The issue with having a two-party political system is that both sides are trying to catch the swing voter that’s fence-sitting. This means that over the long run the policies tend towards the middle anyway. There isn’t any evidence that a change in leadership has affected the property market in any way other than the brief abolition of negative gearing in 1985 by the Hawke government.
As negative gearing and property investment are used to provide subsidised housing for many Australians the disincentive to continue investing in property caused a supply shock which spiked rents in Sydney and Perth (which already had vacancy rates of 1% and 1.4% respectively). This caused the policy to be quickly reversed and it hasn’t been reinstated since.

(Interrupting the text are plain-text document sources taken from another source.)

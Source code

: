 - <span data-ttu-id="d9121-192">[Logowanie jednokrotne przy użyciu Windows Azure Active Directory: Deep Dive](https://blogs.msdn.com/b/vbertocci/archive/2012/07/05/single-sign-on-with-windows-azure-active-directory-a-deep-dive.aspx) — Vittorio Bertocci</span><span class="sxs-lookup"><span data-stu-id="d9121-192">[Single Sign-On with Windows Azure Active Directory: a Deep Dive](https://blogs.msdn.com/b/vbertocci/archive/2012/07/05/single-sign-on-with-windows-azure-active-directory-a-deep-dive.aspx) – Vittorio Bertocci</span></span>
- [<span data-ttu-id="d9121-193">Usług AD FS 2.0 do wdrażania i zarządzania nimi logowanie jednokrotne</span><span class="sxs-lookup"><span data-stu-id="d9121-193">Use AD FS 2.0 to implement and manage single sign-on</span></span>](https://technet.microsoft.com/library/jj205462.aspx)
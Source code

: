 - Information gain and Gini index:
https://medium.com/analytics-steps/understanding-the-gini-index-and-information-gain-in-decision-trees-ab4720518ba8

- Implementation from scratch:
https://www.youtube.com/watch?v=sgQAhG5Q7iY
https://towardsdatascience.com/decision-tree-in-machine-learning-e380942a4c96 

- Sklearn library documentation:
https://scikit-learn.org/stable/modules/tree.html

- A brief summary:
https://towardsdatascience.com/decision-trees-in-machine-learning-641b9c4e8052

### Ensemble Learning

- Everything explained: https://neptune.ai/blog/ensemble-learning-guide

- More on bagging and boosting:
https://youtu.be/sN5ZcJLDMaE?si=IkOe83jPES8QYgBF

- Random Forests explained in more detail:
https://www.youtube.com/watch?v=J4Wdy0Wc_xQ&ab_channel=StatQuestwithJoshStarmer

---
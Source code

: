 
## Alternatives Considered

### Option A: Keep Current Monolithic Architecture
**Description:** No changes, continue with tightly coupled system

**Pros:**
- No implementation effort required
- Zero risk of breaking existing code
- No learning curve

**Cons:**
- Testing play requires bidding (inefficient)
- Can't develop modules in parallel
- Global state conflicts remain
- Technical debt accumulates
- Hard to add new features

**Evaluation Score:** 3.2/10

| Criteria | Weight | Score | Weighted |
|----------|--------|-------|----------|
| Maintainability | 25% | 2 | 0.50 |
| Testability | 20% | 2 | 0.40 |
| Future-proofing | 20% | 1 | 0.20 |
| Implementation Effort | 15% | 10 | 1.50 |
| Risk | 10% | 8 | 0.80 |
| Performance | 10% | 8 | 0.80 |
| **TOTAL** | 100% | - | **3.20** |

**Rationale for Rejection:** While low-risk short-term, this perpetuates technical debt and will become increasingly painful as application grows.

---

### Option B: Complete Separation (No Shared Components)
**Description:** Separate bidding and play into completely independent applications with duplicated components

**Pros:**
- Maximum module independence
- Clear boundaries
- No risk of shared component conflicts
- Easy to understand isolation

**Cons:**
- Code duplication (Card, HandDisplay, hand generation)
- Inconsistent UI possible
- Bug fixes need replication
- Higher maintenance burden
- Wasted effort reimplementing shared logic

The short answer is this change in government changes nothing. But let’s have a look into it anyway.
There aren’t any significant macro policy differences which means that there are no impacts on equity markets, interest rates, the strength of the AUD, and by default the property market. The ALP’s loss in 2019 was partially blamed on the “radical tax and spending” agenda so this time they have opted for a “small target” approach which is more in line with the coalition’s policy.
There are a few key policy changes that relate to property though.
- The “Help to Buy” scheme where the government takes up to 40% equity for 10,000 first home buyers per year (that’s around 1.7% of the addressable market only)
- Support for the coalitions 50,000 low deposit purchase scheme (allowing first homeowners to purchase with a 5% deposit and no LMI)
- Establishment of the National Housing Supply and Affordability Council to help boost housing supply.
- Raise the minimum wage by 5.1% (only covers those on the minimum wage)
- No new tax hikes other than measures to tax multinationals more.
Like the previous government, the housing policy is weighted more heavily on demand-side policies which will result in higher-than-normal home prices. While this is good for investors it is the wrong policy choice if they really want to address the housing affordability issue. This again points to the fact that housing affordability is an issue that no government really wants to solve.
Even though there will certainly be a lot of analysis of the election results and the economic, social, and environmental implications, this change in government has no impact on our overall investment thesis.